The websites proved extremely successful to those rural towns involved on a number of fronts, with Wee Waa and Narrabri both recording 45-55 advertisers, all sites generating revenue over and above costs and Narrabri and Wee Waa achieving significant revenue results.
Kate believes the Rural Towns Package has been the catalyst for a number of positive outcomes.
She believed the package, for the cotton industry as a whole, improved the awareness of the industry and promoted a more positive understanding of its management practices along with improved publicity of Wincott-Women’s Industry Network Cotton as a network for resources, skills and knowledge, and the opportunity of a new business venture and alternate income stream for a number of rural women.

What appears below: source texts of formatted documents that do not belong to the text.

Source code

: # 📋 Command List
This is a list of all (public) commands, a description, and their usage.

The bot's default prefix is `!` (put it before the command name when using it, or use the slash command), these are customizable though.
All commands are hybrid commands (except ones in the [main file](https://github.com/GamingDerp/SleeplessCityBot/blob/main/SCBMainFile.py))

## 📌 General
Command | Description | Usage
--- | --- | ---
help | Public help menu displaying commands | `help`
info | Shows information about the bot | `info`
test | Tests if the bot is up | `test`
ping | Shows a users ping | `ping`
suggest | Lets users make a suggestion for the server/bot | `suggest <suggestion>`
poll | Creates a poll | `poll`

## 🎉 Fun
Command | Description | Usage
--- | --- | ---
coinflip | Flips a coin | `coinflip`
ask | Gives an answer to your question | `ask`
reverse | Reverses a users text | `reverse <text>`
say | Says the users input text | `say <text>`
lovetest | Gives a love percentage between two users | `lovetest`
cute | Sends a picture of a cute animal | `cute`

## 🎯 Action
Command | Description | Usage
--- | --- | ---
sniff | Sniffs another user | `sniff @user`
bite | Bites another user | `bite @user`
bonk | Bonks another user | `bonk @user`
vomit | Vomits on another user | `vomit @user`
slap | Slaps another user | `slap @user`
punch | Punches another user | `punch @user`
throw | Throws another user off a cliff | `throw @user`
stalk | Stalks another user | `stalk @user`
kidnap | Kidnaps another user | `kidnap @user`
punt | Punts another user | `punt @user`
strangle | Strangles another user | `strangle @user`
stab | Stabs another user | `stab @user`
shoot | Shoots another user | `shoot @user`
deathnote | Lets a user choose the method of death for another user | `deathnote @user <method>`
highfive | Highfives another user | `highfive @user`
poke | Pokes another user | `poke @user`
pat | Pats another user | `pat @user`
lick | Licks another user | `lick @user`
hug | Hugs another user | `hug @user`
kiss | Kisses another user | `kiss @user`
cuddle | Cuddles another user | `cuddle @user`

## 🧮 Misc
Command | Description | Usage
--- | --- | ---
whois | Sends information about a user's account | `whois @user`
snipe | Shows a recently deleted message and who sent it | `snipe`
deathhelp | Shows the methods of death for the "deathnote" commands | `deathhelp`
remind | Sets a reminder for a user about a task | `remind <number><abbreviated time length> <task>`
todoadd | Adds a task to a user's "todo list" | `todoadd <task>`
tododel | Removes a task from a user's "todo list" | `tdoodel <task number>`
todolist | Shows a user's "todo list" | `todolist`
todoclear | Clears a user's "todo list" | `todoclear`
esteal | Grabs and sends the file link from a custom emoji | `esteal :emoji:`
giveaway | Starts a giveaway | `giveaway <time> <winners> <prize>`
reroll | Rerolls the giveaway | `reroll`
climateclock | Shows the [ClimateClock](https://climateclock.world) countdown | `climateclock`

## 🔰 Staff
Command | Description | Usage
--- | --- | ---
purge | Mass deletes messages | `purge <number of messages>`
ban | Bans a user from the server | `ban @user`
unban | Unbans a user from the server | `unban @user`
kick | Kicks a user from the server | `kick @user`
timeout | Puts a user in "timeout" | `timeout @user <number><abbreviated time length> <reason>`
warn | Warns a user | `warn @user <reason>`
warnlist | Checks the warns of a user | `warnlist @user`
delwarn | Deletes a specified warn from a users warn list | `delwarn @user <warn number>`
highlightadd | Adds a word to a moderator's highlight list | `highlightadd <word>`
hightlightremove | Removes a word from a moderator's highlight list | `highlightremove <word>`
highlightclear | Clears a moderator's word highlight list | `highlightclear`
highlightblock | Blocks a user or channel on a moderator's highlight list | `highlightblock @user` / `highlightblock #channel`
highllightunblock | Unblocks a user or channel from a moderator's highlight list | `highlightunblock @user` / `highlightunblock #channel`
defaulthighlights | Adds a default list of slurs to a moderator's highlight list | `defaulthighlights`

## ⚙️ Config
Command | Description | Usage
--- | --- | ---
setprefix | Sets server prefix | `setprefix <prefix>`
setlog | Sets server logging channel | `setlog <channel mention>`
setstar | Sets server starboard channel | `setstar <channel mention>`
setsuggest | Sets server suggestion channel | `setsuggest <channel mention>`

She also believed the package, for the community, brought the towns involved and their people to a larger and previously unknown audience, initiated networks and conversations between people inside and outside the towns and brought new investment and tourism into the towns and the broader regional community.
Kate, at a personal level, as a result of her twelve month tenure as NSW Award 2006 Winner dramatically improved her public speaking skills, her leadership skills and credibility as a leader within the industry as well as improved the financial prospects for her business.
The launch of the umbrella site, Southern Cross Communities, was scheduled to take place in 2008. The site would, for the first time, network the towns and communities involved, together with other towns in cyberspace. Southern Cross Communities would become a showcase of rural towns with the objective of promoting the large variety of agricultural industries in Australia.